Still looks overly complex. As far as I can tell, the true purpose of the thing isn't even put down on paper. "A highly-available key value store for shared configuration and service discovery" Could be mDNS! The reliability can in a way be provided by CurveCP. So again, i'm a little mystified as to why you need to implement Raft or produce this tool to accomplish what's been in use for over 10 years. It does seem more complicated to use, so if that was your goal then kudos :)


People usually do not need to worry about implementation difficulties, unless they want to contribute. If you want to, I am happy to talk with you more about details.

I do not think it is difficult to use, unless people do not want to look at the docs. If you go through the docs, and still cannot figure out how to use I would like to help.

If you do not want to know the context, then raft/zk/etcd will probably remain mystified to you for a long time.


The direct competitor here is apache zookeeper, which this is probably simpler than.

If you care, you should do some research, because there are smart people excited about this. I'd start by looking at which software uses zookeeper and why. You may also find the following wiki articles useful:

http://en.wikipedia.org/wiki/Dunning%E2%80%93Kruger_effect

http://en.wikipedia.org/wiki/Serializability


Zookeeper is a kludge derived from a different kludge because nobody could continue to maintain it. The description and example use of this project is definitely simpler than, but it no way encompasses (or describes) the half-dozen different uses of Zookeeper. Can't decide how to respond to your ironic meta-insult, so here's a bunny with a pancake on it's head: http://4.bp.blogspot.com/_0B0VEm_uRcA/TPLhoaUdLEI/AAAAAAAAAA...
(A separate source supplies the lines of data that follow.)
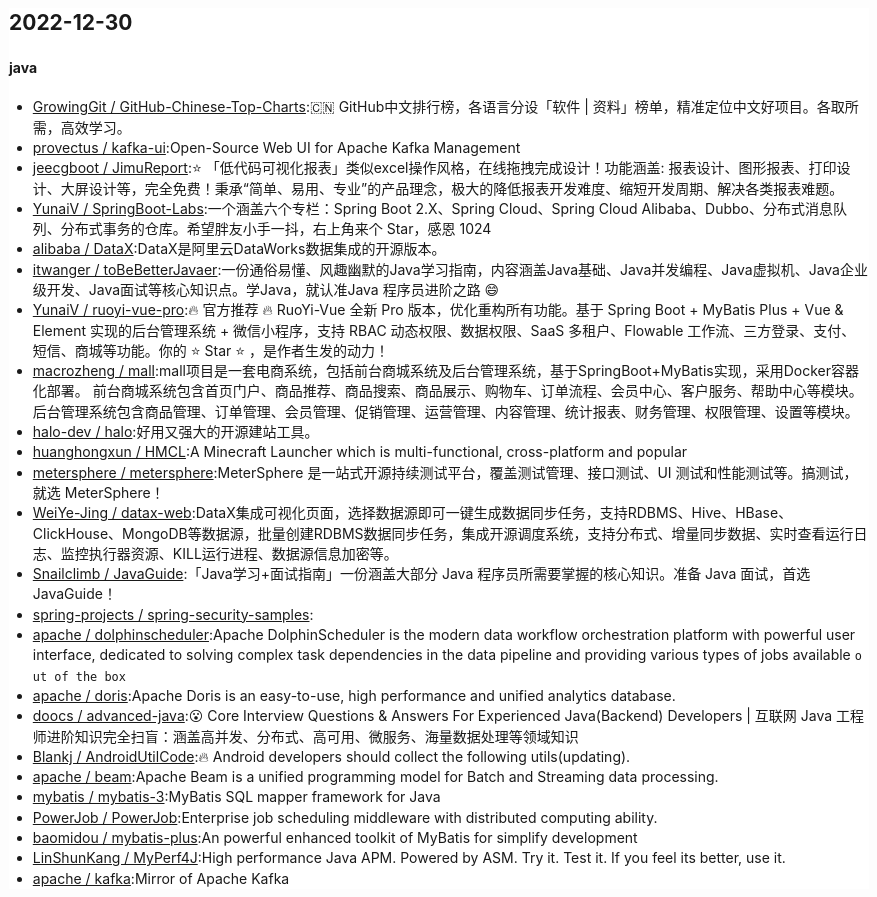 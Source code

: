 ## 2022-12-30

#### java
* [GrowingGit / GitHub-Chinese-Top-Charts](https://github.com/GrowingGit/GitHub-Chinese-Top-Charts):🇨🇳
GitHub中文排行榜，各语言分设「软件 | 资料」榜单，精准定位中文好项目。各取所需，高效学习。
* [provectus / kafka-ui](https://github.com/provectus/kafka-ui):Open-Source Web UI for Apache Kafka Management
* [jeecgboot / JimuReport](https://github.com/jeecgboot/JimuReport):⭐️
「低代码可视化报表」类似excel操作风格，在线拖拽完成设计！功能涵盖: 报表设计、图形报表、打印设计、大屏设计等，完全免费！秉承“简单、易用、专业”的产品理念，极大的降低报表开发难度、缩短开发周期、解决各类报表难题。
* [YunaiV / SpringBoot-Labs](https://github.com/YunaiV/SpringBoot-Labs):一个涵盖六个专栏：Spring Boot 2.X、Spring Cloud、Spring Cloud Alibaba、Dubbo、分布式消息队列、分布式事务的仓库。希望胖友小手一抖，右上角来个 Star，感恩 1024
* [alibaba / DataX](https://github.com/alibaba/DataX):DataX是阿里云DataWorks数据集成的开源版本。
* [itwanger / toBeBetterJavaer](https://github.com/itwanger/toBeBetterJavaer):一份通俗易懂、风趣幽默的Java学习指南，内容涵盖Java基础、Java并发编程、Java虚拟机、Java企业级开发、Java面试等核心知识点。学Java，就认准Java 程序员进阶之路
😄
* [YunaiV / ruoyi-vue-pro](https://github.com/YunaiV/ruoyi-vue-pro):🔥
官方推荐
🔥
RuoYi-Vue 全新 Pro 版本，优化重构所有功能。基于 Spring Boot + MyBatis Plus + Vue & Element 实现的后台管理系统 + 微信小程序，支持 RBAC 动态权限、数据权限、SaaS 多租户、Flowable 工作流、三方登录、支付、短信、商城等功能。你的
⭐️
Star
⭐️
，是作者生发的动力！
* [macrozheng / mall](https://github.com/macrozheng/mall):mall项目是一套电商系统，包括前台商城系统及后台管理系统，基于SpringBoot+MyBatis实现，采用Docker容器化部署。 前台商城系统包含首页门户、商品推荐、商品搜索、商品展示、购物车、订单流程、会员中心、客户服务、帮助中心等模块。 后台管理系统包含商品管理、订单管理、会员管理、促销管理、运营管理、内容管理、统计报表、财务管理、权限管理、设置等模块。
* [halo-dev / halo](https://github.com/halo-dev/halo):好用又强大的开源建站工具。
* [huanghongxun / HMCL](https://github.com/huanghongxun/HMCL):A Minecraft Launcher which is multi-functional, cross-platform and popular
* [metersphere / metersphere](https://github.com/metersphere/metersphere):MeterSphere 是一站式开源持续测试平台，覆盖测试管理、接口测试、UI 测试和性能测试等。搞测试，就选 MeterSphere！
* [WeiYe-Jing / datax-web](https://github.com/WeiYe-Jing/datax-web):DataX集成可视化页面，选择数据源即可一键生成数据同步任务，支持RDBMS、Hive、HBase、ClickHouse、MongoDB等数据源，批量创建RDBMS数据同步任务，集成开源调度系统，支持分布式、增量同步数据、实时查看运行日志、监控执行器资源、KILL运行进程、数据源信息加密等。
* [Snailclimb / JavaGuide](https://github.com/Snailclimb/JavaGuide):「Java学习+面试指南」一份涵盖大部分 Java 程序员所需要掌握的核心知识。准备 Java 面试，首选 JavaGuide！
* [spring-projects / spring-security-samples](https://github.com/spring-projects/spring-security-samples):
* [apache / dolphinscheduler](https://github.com/apache/dolphinscheduler):Apache DolphinScheduler is the modern data workflow orchestration platform with powerful user interface, dedicated to solving complex task dependencies in the data pipeline and providing various types of jobs available `out of the box`
* [apache / doris](https://github.com/apache/doris):Apache Doris is an easy-to-use, high performance and unified analytics database.
* [doocs / advanced-java](https://github.com/doocs/advanced-java):😮
Core Interview Questions & Answers For Experienced Java(Backend) Developers | 互联网 Java 工程师进阶知识完全扫盲：涵盖高并发、分布式、高可用、微服务、海量数据处理等领域知识
* [Blankj / AndroidUtilCode](https://github.com/Blankj/AndroidUtilCode):🔥
Android developers should collect the following utils(updating).
* [apache / beam](https://github.com/apache/beam):Apache Beam is a unified programming model for Batch and Streaming data processing.
* [mybatis / mybatis-3](https://github.com/mybatis/mybatis-3):MyBatis SQL mapper framework for Java
* [PowerJob / PowerJob](https://github.com/PowerJob/PowerJob):Enterprise job scheduling middleware with distributed computing ability.
* [baomidou / mybatis-plus](https://github.com/baomidou/mybatis-plus):An powerful enhanced toolkit of MyBatis for simplify development
* [LinShunKang / MyPerf4J](https://github.com/LinShunKang/MyPerf4J):High performance Java APM. Powered by ASM. Try it. Test it. If you feel its better, use it.
* [apache / kafka](https://github.com/apache/kafka):Mirror of Apache Kafka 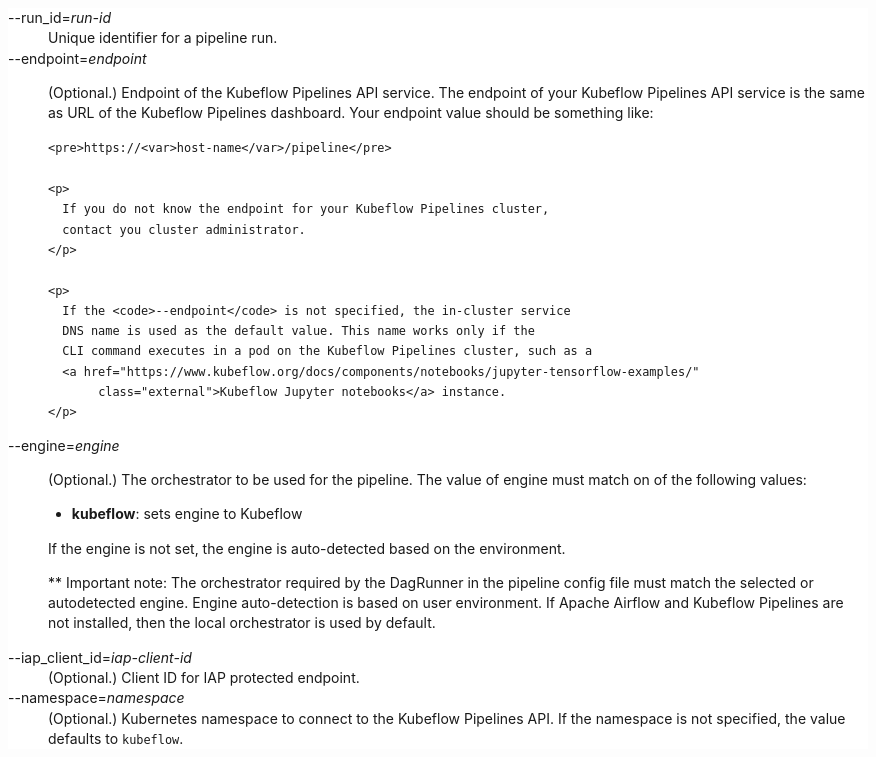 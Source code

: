 <dl>
  <dt>--run_id=<var>run-id</var></dt>
  <dd>Unique identifier for a pipeline run.</dd>
  <dt>--endpoint=<var>endpoint</var></dt>
  <dd>
    <p>
      (Optional.) Endpoint of the Kubeflow Pipelines API service. The endpoint
      of your Kubeflow Pipelines API service is the same as URL of the Kubeflow
      Pipelines dashboard. Your endpoint value should be something like:
    </p>

    <pre>https://<var>host-name</var>/pipeline</pre>

    <p>
      If you do not know the endpoint for your Kubeflow Pipelines cluster,
      contact you cluster administrator.
    </p>

    <p>
      If the <code>--endpoint</code> is not specified, the in-cluster service
      DNS name is used as the default value. This name works only if the
      CLI command executes in a pod on the Kubeflow Pipelines cluster, such as a
      <a href="https://www.kubeflow.org/docs/components/notebooks/jupyter-tensorflow-examples/"
           class="external">Kubeflow Jupyter notebooks</a> instance.
    </p>
  </dd>
  <dt>--engine=<var>engine</var></dt>
  <dd>
    <p>
      (Optional.) The orchestrator to be used for the pipeline. The value of
      engine must match on of the following values:
    </p>
    <ul>
      <li><strong>kubeflow</strong>: sets engine to Kubeflow</li>
    </ul>
    <p>
      If the engine is not set, the engine is auto-detected based on the
      environment.
    </p>
    <p>
      ** Important note: The orchestrator required by the DagRunner in the
      pipeline config file must match the selected or autodetected engine.
      Engine auto-detection is based on user environment. If Apache Airflow
      and Kubeflow Pipelines are not installed, then the local orchestrator is
      used by default.
    </p>
  </dd>
  <dt>--iap_client_id=<var>iap-client-id</var></dt>
  <dd>
    (Optional.) Client ID for IAP protected endpoint.
  </dd>

  <dt>--namespace=<var>namespace</var>
  <dd>
    (Optional.) Kubernetes namespace to connect to the Kubeflow Pipelines API.
    If the namespace is not specified, the value defaults to
    <code>kubeflow</code>.
  </dd>
</dl>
you might want to read http://static.googleusercontent.com/external_content/untrust..., it's an useful context


I do think this looks interesting, but the second bullet point makes me cringe (my emphasis):

- Secure: optional SSL client cert authentication

Reading the section on SSL in the guide makes me feel slightly better, although I'm worried that it doesn't mention anything about revoking certificates and/or online status checking.

Perhaps we need a (better?) library for TLS-PSK and/or TLS+kerberos for these types of uses of HTTPS? That or a compact stand-alone CA that simplifies certificate management and enrolment to the point where it is both usable, deployable and reasonably secure.
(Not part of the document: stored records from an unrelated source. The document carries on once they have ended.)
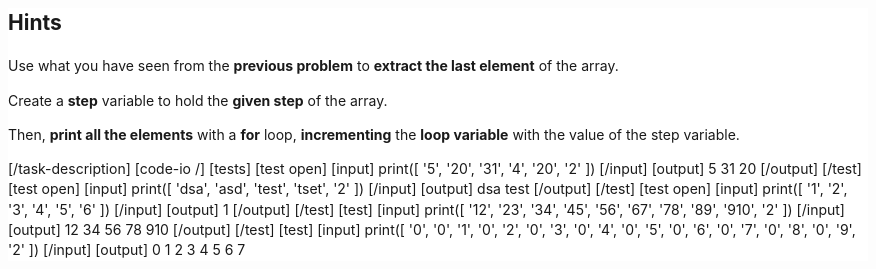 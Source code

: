 ## Hints
Use what you have seen from the **previous problem** to **extract the last element** of the array. 

Create a **step** variable to hold the **given step** of the array. 

Then, **print all the elements** with a **for** loop, **incrementing** the **loop variable** with the value of the step variable. 

[/task-description]
[code-io /]
[tests]
[test open]
[input]
print([ '5', '20', '31', '4', '20', '2' ])
[/input]
[output]
5
31
20
[/output]
[/test]
[test open]
[input]
print([ 'dsa', 'asd', 'test', 'tset', '2' ])
[/input]
[output]
dsa
test
[/output]
[/test]
[test open]
[input]
print([ '1', '2', '3', '4', '5', '6' ])
[/input]
[output]
1
[/output]
[/test]
[test]
[input]
print([ '12', '23', '34', '45', '56', '67', '78', '89', '910', '2' ])
[/input]
[output]
12
34
56
78
910
[/output]
[/test]
[test]
[input]
print([ '0', '0', '1', '0', '2', '0', '3', '0', '4', '0', '5', '0', '6', '0', '7', '0', '8', '0', '9', '2' ])
[/input]
[output]
0
1
2
3
4
5
6
7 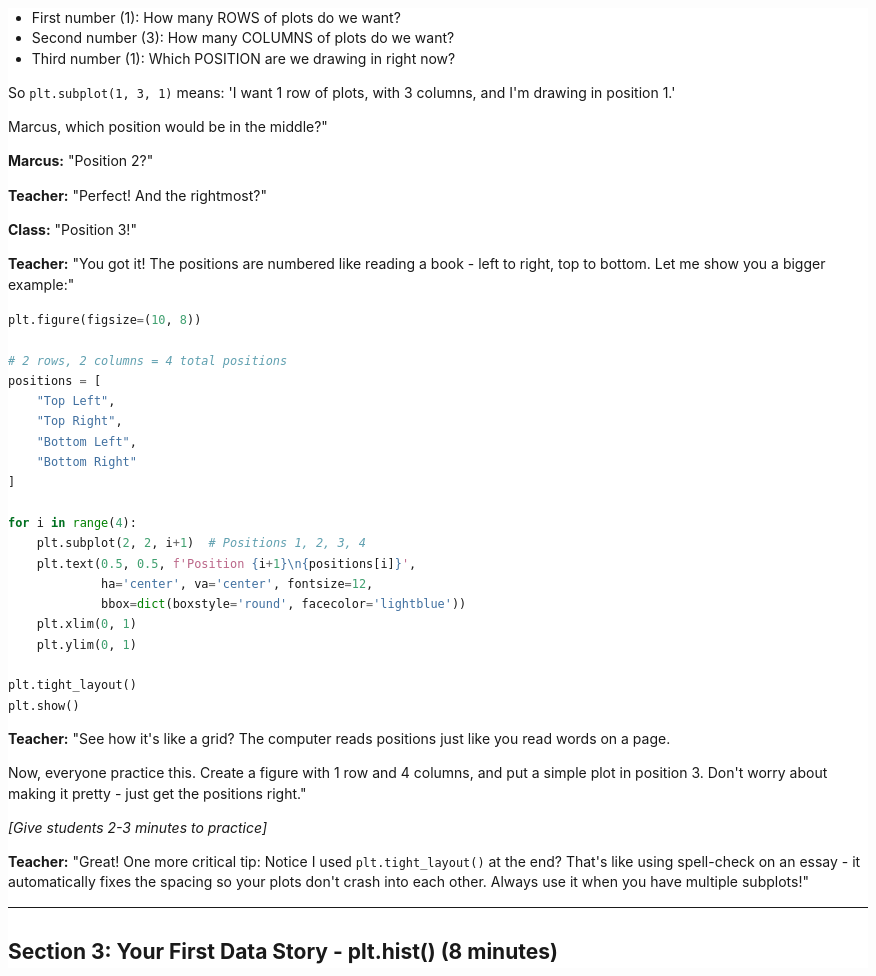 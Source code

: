 - First number (1): How many ROWS of plots do we want?
- Second number (3): How many COLUMNS of plots do we want?  
- Third number (1): Which POSITION are we drawing in right now?

So `plt.subplot(1, 3, 1)` means: 'I want 1 row of plots, with 3 columns, and I'm drawing in position 1.'

Marcus, which position would be in the middle?"

**Marcus:** "Position 2?"

**Teacher:** "Perfect! And the rightmost?"

**Class:** "Position 3!"

**Teacher:** "You got it! The positions are numbered like reading a book - left to right, top to bottom. Let me show you a bigger example:"

```python
plt.figure(figsize=(10, 8))

# 2 rows, 2 columns = 4 total positions
positions = [
    "Top Left",
    "Top Right", 
    "Bottom Left",
    "Bottom Right"
]

for i in range(4):
    plt.subplot(2, 2, i+1)  # Positions 1, 2, 3, 4
    plt.text(0.5, 0.5, f'Position {i+1}\n{positions[i]}', 
             ha='center', va='center', fontsize=12, 
             bbox=dict(boxstyle='round', facecolor='lightblue'))
    plt.xlim(0, 1)
    plt.ylim(0, 1)

plt.tight_layout()
plt.show()
```

**Teacher:** "See how it's like a grid? The computer reads positions just like you read words on a page.

Now, everyone practice this. Create a figure with 1 row and 4 columns, and put a simple plot in position 3. Don't worry about making it pretty - just get the positions right."

*[Give students 2-3 minutes to practice]*

**Teacher:** "Great! One more critical tip: Notice I used `plt.tight_layout()` at the end? That's like using spell-check on an essay - it automatically fixes the spacing so your plots don't crash into each other. Always use it when you have multiple subplots!"

---

## Section 3: Your First Data Story - plt.hist() (8 minutes)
I'm guessing a compact "master CA"-service that only deals with maintaining (optionally) off-line root certs, that only certify intermediary on-line CA(s), that deal with enrolment and revocation of service and client (ie: "principal") certs.
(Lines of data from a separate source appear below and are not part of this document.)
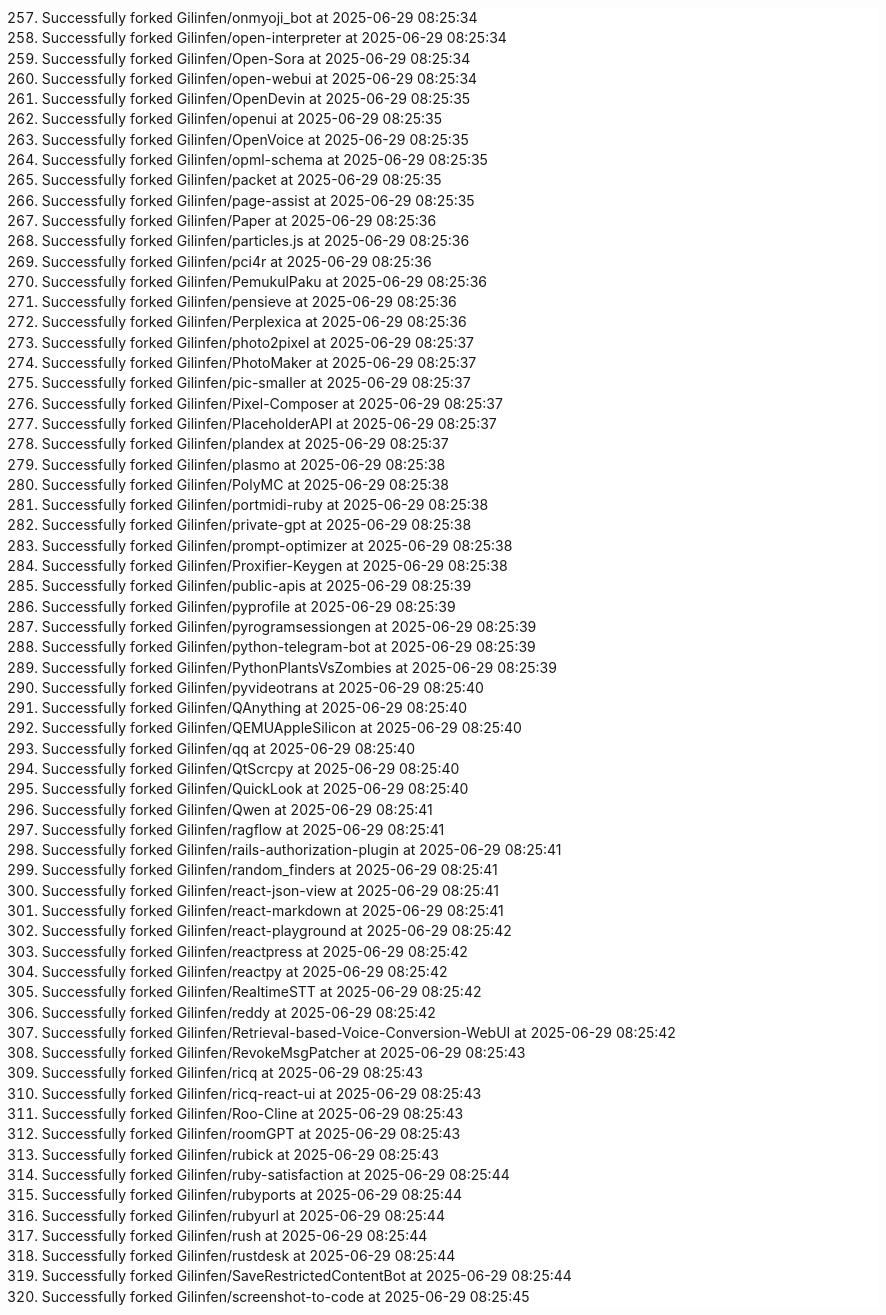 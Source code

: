 257. Successfully forked Gilinfen/onmyoji_bot at 2025-06-29 08:25:34
258. Successfully forked Gilinfen/open-interpreter at 2025-06-29 08:25:34
259. Successfully forked Gilinfen/Open-Sora at 2025-06-29 08:25:34
260. Successfully forked Gilinfen/open-webui at 2025-06-29 08:25:34
261. Successfully forked Gilinfen/OpenDevin at 2025-06-29 08:25:35
262. Successfully forked Gilinfen/openui at 2025-06-29 08:25:35
263. Successfully forked Gilinfen/OpenVoice at 2025-06-29 08:25:35
264. Successfully forked Gilinfen/opml-schema at 2025-06-29 08:25:35
265. Successfully forked Gilinfen/packet at 2025-06-29 08:25:35
266. Successfully forked Gilinfen/page-assist at 2025-06-29 08:25:35
267. Successfully forked Gilinfen/Paper at 2025-06-29 08:25:36
268. Successfully forked Gilinfen/particles.js at 2025-06-29 08:25:36
269. Successfully forked Gilinfen/pci4r at 2025-06-29 08:25:36
270. Successfully forked Gilinfen/PemukulPaku at 2025-06-29 08:25:36
271. Successfully forked Gilinfen/pensieve at 2025-06-29 08:25:36
272. Successfully forked Gilinfen/Perplexica at 2025-06-29 08:25:36
273. Successfully forked Gilinfen/photo2pixel at 2025-06-29 08:25:37
274. Successfully forked Gilinfen/PhotoMaker at 2025-06-29 08:25:37
275. Successfully forked Gilinfen/pic-smaller at 2025-06-29 08:25:37
276. Successfully forked Gilinfen/Pixel-Composer at 2025-06-29 08:25:37
277. Successfully forked Gilinfen/PlaceholderAPI at 2025-06-29 08:25:37
278. Successfully forked Gilinfen/plandex at 2025-06-29 08:25:37
279. Successfully forked Gilinfen/plasmo at 2025-06-29 08:25:38
280. Successfully forked Gilinfen/PolyMC at 2025-06-29 08:25:38
281. Successfully forked Gilinfen/portmidi-ruby at 2025-06-29 08:25:38
282. Successfully forked Gilinfen/private-gpt at 2025-06-29 08:25:38
283. Successfully forked Gilinfen/prompt-optimizer at 2025-06-29 08:25:38
284. Successfully forked Gilinfen/Proxifier-Keygen at 2025-06-29 08:25:38
285. Successfully forked Gilinfen/public-apis at 2025-06-29 08:25:39
286. Successfully forked Gilinfen/pyprofile at 2025-06-29 08:25:39
287. Successfully forked Gilinfen/pyrogramsessiongen at 2025-06-29 08:25:39
288. Successfully forked Gilinfen/python-telegram-bot at 2025-06-29 08:25:39
289. Successfully forked Gilinfen/PythonPlantsVsZombies at 2025-06-29 08:25:39
290. Successfully forked Gilinfen/pyvideotrans at 2025-06-29 08:25:40
291. Successfully forked Gilinfen/QAnything at 2025-06-29 08:25:40
292. Successfully forked Gilinfen/QEMUAppleSilicon at 2025-06-29 08:25:40
293. Successfully forked Gilinfen/qq at 2025-06-29 08:25:40
294. Successfully forked Gilinfen/QtScrcpy at 2025-06-29 08:25:40
295. Successfully forked Gilinfen/QuickLook at 2025-06-29 08:25:40
296. Successfully forked Gilinfen/Qwen at 2025-06-29 08:25:41
297. Successfully forked Gilinfen/ragflow at 2025-06-29 08:25:41
298. Successfully forked Gilinfen/rails-authorization-plugin at 2025-06-29 08:25:41
299. Successfully forked Gilinfen/random_finders at 2025-06-29 08:25:41
300. Successfully forked Gilinfen/react-json-view at 2025-06-29 08:25:41
301. Successfully forked Gilinfen/react-markdown at 2025-06-29 08:25:41
302. Successfully forked Gilinfen/react-playground at 2025-06-29 08:25:42
303. Successfully forked Gilinfen/reactpress at 2025-06-29 08:25:42
304. Successfully forked Gilinfen/reactpy at 2025-06-29 08:25:42
305. Successfully forked Gilinfen/RealtimeSTT at 2025-06-29 08:25:42
306. Successfully forked Gilinfen/reddy at 2025-06-29 08:25:42
307. Successfully forked Gilinfen/Retrieval-based-Voice-Conversion-WebUI at 2025-06-29 08:25:42
308. Successfully forked Gilinfen/RevokeMsgPatcher at 2025-06-29 08:25:43
309. Successfully forked Gilinfen/ricq at 2025-06-29 08:25:43
310. Successfully forked Gilinfen/ricq-react-ui at 2025-06-29 08:25:43
311. Successfully forked Gilinfen/Roo-Cline at 2025-06-29 08:25:43
312. Successfully forked Gilinfen/roomGPT at 2025-06-29 08:25:43
313. Successfully forked Gilinfen/rubick at 2025-06-29 08:25:43
314. Successfully forked Gilinfen/ruby-satisfaction at 2025-06-29 08:25:44
315. Successfully forked Gilinfen/rubyports at 2025-06-29 08:25:44
316. Successfully forked Gilinfen/rubyurl at 2025-06-29 08:25:44
317. Successfully forked Gilinfen/rush at 2025-06-29 08:25:44
318. Successfully forked Gilinfen/rustdesk at 2025-06-29 08:25:44
319. Successfully forked Gilinfen/SaveRestrictedContentBot at 2025-06-29 08:25:44
320. Successfully forked Gilinfen/screenshot-to-code at 2025-06-29 08:25:45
Of course, at that point, you've pretty much created a kerberos work-a-like on top of TLS (for some extra spiffy-ness, set the intermediary CAs to issue certs with 10minute life-times...) -- and I'm not sure if such a system would really be better than just using kerberos in the first place...

[edit: formatting]

Maybe the ease of interop with other rest/http-based services and clients would be worth it -- maybe not.


We want to make the SSL setup even easier. The big hurdle is the current lack of easy to setup CA management tools.

Any suggestions on tools? openssl's CA tools work but are pretty difficult to setup and use. It would be great if someone built a CA tools on top of the native Go x509 API.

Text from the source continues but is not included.